Task: Report every line of the records beneath this task that holds the string "kwargs".

Top of Raw data

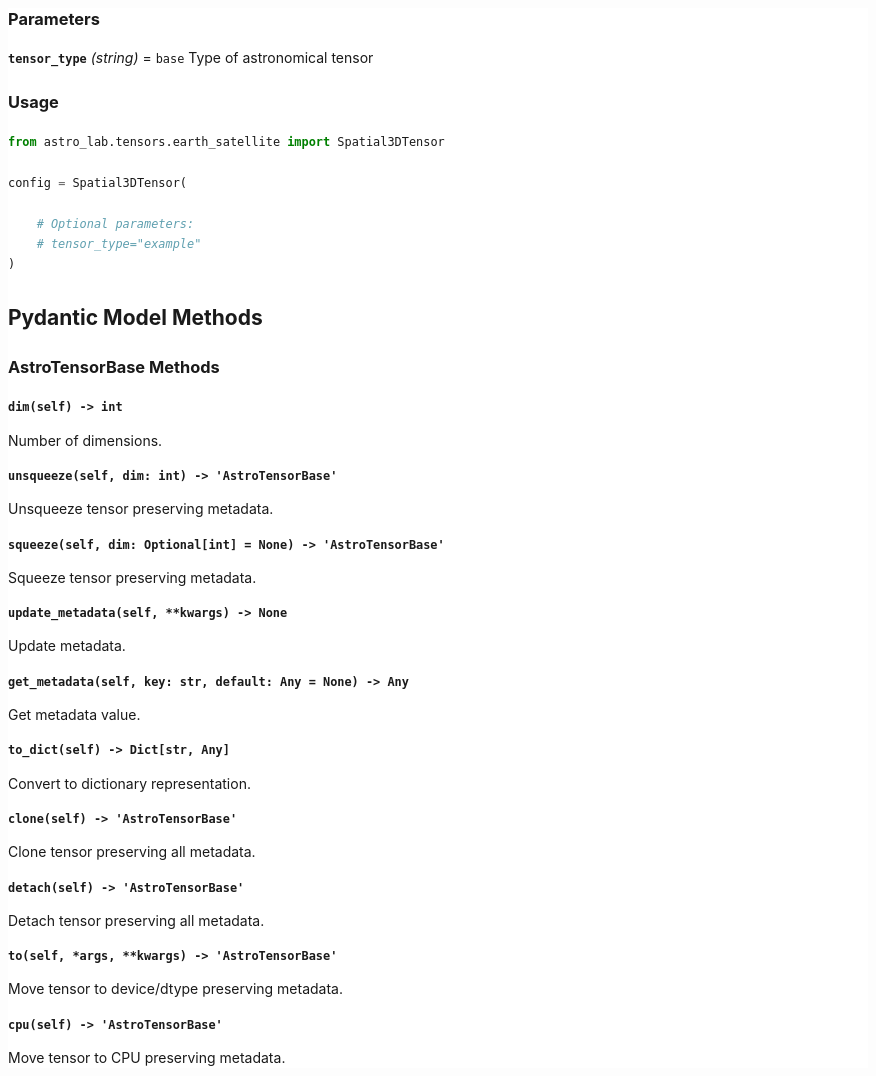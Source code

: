 ### Parameters

**`tensor_type`** *(string)* = `base`
  Type of astronomical tensor

### Usage

```python
from astro_lab.tensors.earth_satellite import Spatial3DTensor

config = Spatial3DTensor(

    # Optional parameters:
    # tensor_type="example"
)
```

## Pydantic Model Methods

### AstroTensorBase Methods

**`dim(self) -> int`**

Number of dimensions.

**`unsqueeze(self, dim: int) -> 'AstroTensorBase'`**

Unsqueeze tensor preserving metadata.

**`squeeze(self, dim: Optional[int] = None) -> 'AstroTensorBase'`**

Squeeze tensor preserving metadata.

**`update_metadata(self, **kwargs) -> None`**

Update metadata.

**`get_metadata(self, key: str, default: Any = None) -> Any`**

Get metadata value.

**`to_dict(self) -> Dict[str, Any]`**

Convert to dictionary representation.

**`clone(self) -> 'AstroTensorBase'`**

Clone tensor preserving all metadata.

**`detach(self) -> 'AstroTensorBase'`**

Detach tensor preserving all metadata.

**`to(self, *args, **kwargs) -> 'AstroTensorBase'`**

Move tensor to device/dtype preserving metadata.

**`cpu(self) -> 'AstroTensorBase'`**

Move tensor to CPU preserving metadata.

Bottom of Raw data

Exercise response:
**`update_metadata(self, **kwargs) -> None`**
**`to(self, *args, **kwargs) -> 'AstroTensorBase'`**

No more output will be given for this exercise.